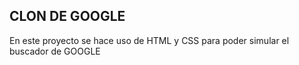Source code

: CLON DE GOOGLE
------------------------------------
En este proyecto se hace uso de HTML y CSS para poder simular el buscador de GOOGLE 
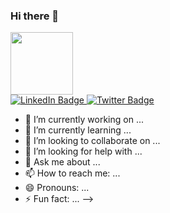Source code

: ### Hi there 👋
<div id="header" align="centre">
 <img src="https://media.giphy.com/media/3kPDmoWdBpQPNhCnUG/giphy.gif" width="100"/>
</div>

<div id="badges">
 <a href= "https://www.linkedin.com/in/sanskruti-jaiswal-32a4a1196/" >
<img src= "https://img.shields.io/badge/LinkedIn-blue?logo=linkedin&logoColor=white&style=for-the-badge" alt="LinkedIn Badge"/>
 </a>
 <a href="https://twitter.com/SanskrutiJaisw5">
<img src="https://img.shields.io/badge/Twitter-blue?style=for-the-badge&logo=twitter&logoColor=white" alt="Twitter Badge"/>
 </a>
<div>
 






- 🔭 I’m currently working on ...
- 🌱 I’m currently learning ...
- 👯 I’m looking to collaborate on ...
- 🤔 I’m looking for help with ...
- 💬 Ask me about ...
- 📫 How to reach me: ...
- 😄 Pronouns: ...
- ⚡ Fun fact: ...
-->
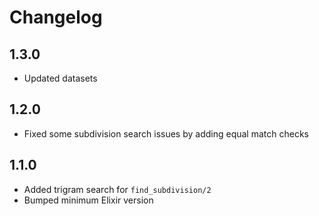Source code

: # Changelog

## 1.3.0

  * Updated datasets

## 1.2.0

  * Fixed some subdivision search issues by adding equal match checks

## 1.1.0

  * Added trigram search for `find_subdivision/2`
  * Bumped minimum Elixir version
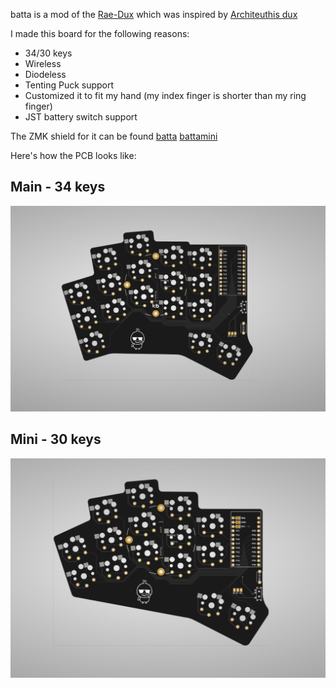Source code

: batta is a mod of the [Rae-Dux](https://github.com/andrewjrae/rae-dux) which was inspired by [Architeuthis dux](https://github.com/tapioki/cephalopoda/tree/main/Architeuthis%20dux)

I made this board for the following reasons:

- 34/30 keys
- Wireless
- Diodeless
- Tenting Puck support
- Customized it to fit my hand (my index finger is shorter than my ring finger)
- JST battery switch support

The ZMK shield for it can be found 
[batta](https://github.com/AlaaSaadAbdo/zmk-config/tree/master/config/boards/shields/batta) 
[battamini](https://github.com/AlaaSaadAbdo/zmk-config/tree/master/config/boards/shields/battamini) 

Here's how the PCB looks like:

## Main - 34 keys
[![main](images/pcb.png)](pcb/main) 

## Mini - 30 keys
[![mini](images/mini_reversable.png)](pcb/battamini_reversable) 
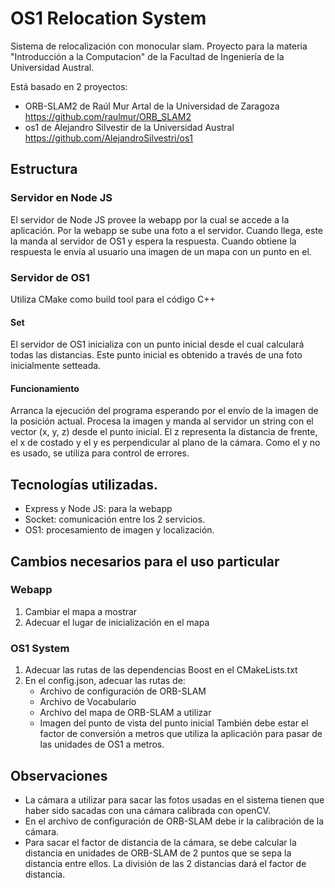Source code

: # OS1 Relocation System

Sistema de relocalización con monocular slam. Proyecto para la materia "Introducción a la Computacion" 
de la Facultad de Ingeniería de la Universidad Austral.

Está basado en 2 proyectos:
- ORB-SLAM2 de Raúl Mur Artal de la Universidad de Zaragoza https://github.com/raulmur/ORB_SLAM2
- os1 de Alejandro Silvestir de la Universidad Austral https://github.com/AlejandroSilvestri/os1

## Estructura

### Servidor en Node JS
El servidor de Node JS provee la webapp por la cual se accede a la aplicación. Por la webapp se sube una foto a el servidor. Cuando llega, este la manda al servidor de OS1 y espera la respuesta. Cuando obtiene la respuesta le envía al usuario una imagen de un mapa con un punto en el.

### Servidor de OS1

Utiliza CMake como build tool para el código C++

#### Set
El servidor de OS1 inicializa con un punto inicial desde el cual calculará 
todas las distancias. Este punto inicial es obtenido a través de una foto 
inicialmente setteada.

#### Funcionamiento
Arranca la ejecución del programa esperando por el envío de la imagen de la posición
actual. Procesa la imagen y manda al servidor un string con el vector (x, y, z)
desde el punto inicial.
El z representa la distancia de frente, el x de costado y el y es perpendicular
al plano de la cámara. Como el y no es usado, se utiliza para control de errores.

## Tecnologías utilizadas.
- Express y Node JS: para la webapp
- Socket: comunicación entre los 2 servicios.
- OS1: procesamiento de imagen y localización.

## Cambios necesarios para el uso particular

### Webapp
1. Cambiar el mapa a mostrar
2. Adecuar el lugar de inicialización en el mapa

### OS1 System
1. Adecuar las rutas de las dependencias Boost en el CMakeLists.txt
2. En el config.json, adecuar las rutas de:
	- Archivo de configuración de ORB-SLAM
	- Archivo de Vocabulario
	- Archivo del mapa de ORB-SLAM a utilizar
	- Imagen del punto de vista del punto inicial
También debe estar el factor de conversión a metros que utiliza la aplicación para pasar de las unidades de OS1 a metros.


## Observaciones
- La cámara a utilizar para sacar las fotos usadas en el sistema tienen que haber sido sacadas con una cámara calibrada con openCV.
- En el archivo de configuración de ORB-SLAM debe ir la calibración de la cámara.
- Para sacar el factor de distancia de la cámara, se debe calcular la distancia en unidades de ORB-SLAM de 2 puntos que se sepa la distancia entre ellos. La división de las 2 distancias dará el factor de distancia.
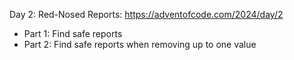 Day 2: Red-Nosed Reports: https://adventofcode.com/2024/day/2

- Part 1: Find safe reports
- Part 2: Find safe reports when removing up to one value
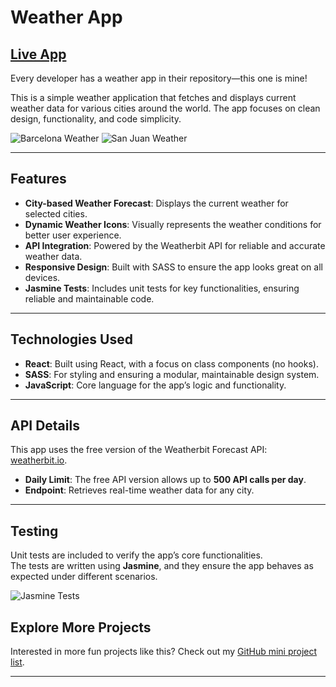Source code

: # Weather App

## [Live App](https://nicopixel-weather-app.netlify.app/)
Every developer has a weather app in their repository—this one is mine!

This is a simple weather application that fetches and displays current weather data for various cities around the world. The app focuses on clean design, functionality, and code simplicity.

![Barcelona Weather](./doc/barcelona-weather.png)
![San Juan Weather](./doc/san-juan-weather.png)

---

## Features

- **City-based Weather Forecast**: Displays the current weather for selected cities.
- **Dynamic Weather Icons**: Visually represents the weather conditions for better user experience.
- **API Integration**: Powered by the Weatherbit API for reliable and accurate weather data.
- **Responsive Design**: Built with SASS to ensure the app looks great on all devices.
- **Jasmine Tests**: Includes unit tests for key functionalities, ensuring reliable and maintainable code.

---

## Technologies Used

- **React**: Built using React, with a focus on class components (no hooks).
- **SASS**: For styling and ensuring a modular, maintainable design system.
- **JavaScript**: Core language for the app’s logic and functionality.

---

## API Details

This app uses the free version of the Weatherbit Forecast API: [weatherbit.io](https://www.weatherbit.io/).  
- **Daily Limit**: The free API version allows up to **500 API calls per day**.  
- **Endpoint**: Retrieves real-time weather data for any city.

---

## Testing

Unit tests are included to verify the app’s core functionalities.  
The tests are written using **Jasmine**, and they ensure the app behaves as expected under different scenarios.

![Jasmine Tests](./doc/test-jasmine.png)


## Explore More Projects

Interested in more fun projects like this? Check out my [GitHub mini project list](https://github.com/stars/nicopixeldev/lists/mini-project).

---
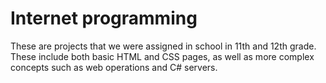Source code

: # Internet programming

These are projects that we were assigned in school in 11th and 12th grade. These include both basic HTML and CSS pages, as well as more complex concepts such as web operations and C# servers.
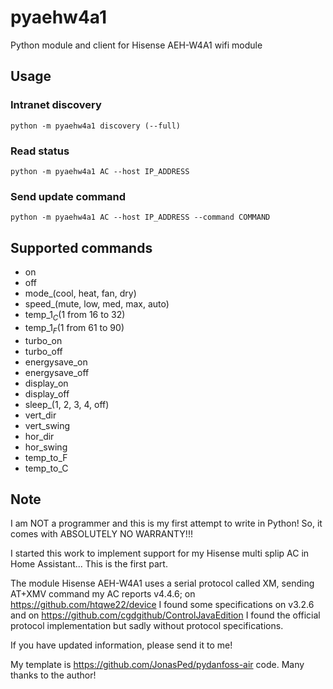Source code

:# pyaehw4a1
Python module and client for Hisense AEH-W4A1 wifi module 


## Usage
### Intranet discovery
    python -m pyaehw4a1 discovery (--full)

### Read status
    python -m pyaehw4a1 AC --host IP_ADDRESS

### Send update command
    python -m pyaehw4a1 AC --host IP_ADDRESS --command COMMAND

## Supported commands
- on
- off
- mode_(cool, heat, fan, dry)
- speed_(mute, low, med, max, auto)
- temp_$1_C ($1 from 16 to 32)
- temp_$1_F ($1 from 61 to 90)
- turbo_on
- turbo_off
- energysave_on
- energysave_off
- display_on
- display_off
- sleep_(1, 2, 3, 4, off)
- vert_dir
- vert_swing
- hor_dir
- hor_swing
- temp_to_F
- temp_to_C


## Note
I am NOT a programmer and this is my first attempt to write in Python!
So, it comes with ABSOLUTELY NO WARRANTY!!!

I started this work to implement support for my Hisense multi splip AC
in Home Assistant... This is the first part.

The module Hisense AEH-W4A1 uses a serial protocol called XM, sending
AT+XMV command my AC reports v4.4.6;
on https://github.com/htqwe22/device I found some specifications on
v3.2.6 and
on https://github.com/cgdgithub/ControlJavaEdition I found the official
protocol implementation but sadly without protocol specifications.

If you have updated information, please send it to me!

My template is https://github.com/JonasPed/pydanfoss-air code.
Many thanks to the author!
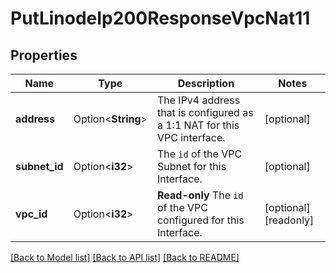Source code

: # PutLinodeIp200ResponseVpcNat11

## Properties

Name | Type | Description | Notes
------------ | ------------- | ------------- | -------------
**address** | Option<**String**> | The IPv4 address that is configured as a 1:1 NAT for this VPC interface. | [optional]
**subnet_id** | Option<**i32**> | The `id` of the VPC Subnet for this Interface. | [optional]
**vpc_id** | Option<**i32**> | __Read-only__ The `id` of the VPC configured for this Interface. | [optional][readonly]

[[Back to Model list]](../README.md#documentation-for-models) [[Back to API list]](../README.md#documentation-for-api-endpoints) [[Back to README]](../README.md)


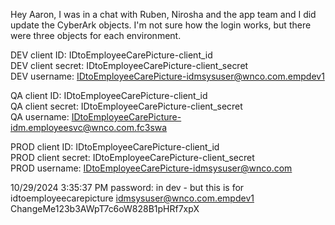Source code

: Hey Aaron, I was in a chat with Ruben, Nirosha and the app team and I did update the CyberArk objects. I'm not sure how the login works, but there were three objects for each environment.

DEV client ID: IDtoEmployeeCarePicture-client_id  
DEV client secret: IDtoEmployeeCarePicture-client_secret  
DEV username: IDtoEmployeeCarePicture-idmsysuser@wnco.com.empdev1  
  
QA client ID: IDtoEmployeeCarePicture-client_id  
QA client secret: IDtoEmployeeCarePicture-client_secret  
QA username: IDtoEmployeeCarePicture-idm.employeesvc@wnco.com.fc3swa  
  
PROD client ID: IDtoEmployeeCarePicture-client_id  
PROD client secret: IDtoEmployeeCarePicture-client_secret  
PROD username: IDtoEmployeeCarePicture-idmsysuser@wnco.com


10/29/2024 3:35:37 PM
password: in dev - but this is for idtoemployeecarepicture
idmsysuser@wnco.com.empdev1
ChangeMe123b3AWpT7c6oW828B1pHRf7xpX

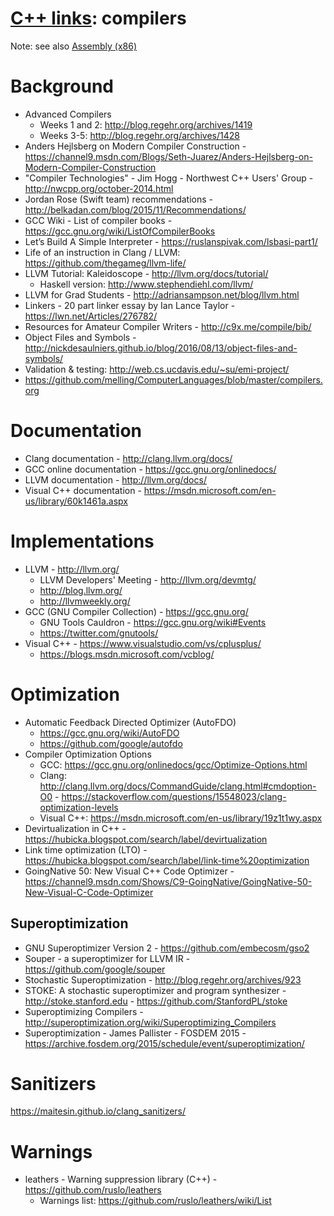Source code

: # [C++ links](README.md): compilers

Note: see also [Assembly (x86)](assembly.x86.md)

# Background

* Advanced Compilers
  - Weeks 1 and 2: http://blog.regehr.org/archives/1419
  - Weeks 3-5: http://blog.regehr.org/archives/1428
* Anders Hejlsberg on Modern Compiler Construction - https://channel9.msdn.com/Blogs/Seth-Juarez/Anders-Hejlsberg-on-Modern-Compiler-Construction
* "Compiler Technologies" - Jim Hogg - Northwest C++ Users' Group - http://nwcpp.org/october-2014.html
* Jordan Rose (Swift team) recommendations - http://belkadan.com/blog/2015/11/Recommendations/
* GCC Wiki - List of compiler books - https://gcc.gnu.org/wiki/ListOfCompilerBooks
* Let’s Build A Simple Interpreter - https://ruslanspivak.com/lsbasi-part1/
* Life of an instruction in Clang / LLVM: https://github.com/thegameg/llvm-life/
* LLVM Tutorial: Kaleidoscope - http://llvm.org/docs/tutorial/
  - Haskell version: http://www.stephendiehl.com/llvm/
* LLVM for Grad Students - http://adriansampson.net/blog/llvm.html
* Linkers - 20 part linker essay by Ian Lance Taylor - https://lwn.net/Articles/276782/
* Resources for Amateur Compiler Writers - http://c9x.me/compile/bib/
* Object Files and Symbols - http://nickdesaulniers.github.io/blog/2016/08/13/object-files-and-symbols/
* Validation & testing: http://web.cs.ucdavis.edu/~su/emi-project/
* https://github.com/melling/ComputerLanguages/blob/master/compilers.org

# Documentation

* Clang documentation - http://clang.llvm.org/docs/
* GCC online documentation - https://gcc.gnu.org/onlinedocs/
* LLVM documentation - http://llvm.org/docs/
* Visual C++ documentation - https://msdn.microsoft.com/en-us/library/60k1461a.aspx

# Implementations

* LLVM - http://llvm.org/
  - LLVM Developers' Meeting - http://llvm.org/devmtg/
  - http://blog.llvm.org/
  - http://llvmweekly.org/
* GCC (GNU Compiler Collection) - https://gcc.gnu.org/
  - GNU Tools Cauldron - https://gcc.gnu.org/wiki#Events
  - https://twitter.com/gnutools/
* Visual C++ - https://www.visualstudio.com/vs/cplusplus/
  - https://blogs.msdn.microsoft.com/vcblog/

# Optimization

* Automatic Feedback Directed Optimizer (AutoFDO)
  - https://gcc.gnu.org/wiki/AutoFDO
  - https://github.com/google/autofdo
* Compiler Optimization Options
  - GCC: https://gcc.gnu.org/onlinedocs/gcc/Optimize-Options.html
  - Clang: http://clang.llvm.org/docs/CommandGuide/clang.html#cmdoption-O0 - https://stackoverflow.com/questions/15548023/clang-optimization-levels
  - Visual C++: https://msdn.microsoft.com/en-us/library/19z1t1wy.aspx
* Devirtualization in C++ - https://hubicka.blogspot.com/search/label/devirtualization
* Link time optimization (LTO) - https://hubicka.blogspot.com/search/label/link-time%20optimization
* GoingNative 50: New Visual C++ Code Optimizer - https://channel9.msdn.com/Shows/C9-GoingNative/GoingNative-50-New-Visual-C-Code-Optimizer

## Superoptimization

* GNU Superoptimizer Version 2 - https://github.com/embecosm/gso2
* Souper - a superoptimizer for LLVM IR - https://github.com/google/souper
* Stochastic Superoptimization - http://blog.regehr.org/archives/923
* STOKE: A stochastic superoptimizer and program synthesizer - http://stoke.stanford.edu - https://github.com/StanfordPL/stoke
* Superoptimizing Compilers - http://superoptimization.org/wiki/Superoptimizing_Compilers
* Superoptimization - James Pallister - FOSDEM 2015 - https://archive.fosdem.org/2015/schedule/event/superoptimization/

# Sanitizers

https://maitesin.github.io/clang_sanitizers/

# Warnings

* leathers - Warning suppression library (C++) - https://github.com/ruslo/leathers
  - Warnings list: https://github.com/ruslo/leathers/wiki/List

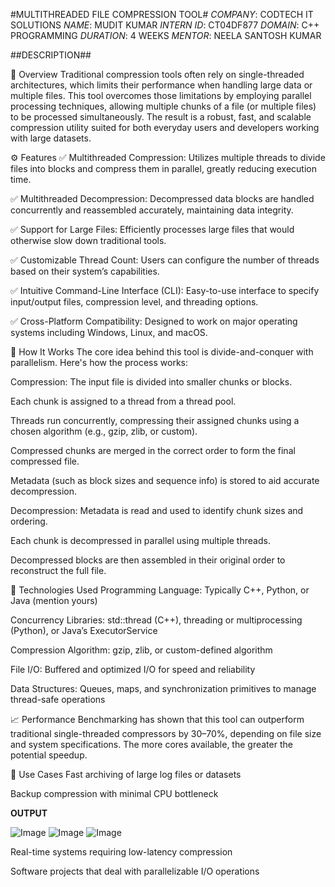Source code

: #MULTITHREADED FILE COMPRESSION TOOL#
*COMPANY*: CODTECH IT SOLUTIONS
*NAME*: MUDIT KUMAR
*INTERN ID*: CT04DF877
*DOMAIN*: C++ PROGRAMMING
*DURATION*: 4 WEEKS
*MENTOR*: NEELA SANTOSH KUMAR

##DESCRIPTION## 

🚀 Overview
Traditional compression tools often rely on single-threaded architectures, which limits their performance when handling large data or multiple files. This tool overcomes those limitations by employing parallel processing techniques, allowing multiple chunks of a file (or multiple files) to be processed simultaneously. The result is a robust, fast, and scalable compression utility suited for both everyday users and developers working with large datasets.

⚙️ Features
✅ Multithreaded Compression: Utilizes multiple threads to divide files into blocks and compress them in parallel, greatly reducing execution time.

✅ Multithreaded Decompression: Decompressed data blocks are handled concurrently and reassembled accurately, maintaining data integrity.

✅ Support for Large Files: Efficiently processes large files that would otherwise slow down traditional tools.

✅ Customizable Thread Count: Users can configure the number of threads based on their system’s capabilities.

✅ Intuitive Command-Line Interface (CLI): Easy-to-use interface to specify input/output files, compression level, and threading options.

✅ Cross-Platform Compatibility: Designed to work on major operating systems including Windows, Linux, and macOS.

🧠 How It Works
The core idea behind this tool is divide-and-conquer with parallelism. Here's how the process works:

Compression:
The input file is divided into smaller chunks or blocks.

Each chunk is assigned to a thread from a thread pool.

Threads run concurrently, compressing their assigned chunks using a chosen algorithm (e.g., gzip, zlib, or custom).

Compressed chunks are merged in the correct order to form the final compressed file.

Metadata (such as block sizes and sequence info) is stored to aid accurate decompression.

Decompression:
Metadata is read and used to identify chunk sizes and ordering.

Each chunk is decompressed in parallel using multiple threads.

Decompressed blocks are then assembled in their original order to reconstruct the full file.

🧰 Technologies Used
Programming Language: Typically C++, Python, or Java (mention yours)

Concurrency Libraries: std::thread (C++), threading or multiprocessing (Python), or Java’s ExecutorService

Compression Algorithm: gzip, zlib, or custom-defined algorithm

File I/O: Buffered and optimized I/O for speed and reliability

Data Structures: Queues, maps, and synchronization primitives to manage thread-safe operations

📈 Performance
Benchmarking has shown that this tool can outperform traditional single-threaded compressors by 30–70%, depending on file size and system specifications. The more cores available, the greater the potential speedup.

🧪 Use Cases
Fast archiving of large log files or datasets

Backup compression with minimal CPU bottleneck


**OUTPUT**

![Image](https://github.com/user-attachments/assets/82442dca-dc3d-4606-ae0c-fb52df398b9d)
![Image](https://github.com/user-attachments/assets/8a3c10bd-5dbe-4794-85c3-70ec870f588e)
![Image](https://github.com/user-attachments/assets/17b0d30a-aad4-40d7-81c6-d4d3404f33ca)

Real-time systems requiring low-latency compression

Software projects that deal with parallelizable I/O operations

******

Within the material above, the line with "- Weeks 1 and" opens the range and the line with "Validation & testing: http://web.cs.ucdavis.edu/~su/emi-project/" closes it; reproduce that range word for word.

WRITTEN ANSWER —
  - Weeks 1 and 2: http://blog.regehr.org/archives/1419
  - Weeks 3-5: http://blog.regehr.org/archives/1428
* Anders Hejlsberg on Modern Compiler Construction - https://channel9.msdn.com/Blogs/Seth-Juarez/Anders-Hejlsberg-on-Modern-Compiler-Construction
* "Compiler Technologies" - Jim Hogg - Northwest C++ Users' Group - http://nwcpp.org/october-2014.html
* Jordan Rose (Swift team) recommendations - http://belkadan.com/blog/2015/11/Recommendations/
* GCC Wiki - List of compiler books - https://gcc.gnu.org/wiki/ListOfCompilerBooks
* Let’s Build A Simple Interpreter - https://ruslanspivak.com/lsbasi-part1/
* Life of an instruction in Clang / LLVM: https://github.com/thegameg/llvm-life/
* LLVM Tutorial: Kaleidoscope - http://llvm.org/docs/tutorial/
  - Haskell version: http://www.stephendiehl.com/llvm/
* LLVM for Grad Students - http://adriansampson.net/blog/llvm.html
* Linkers - 20 part linker essay by Ian Lance Taylor - https://lwn.net/Articles/276782/
* Resources for Amateur Compiler Writers - http://c9x.me/compile/bib/
* Object Files and Symbols - http://nickdesaulniers.github.io/blog/2016/08/13/object-files-and-symbols/
* Validation & testing: http://web.cs.ucdavis.edu/~su/emi-project/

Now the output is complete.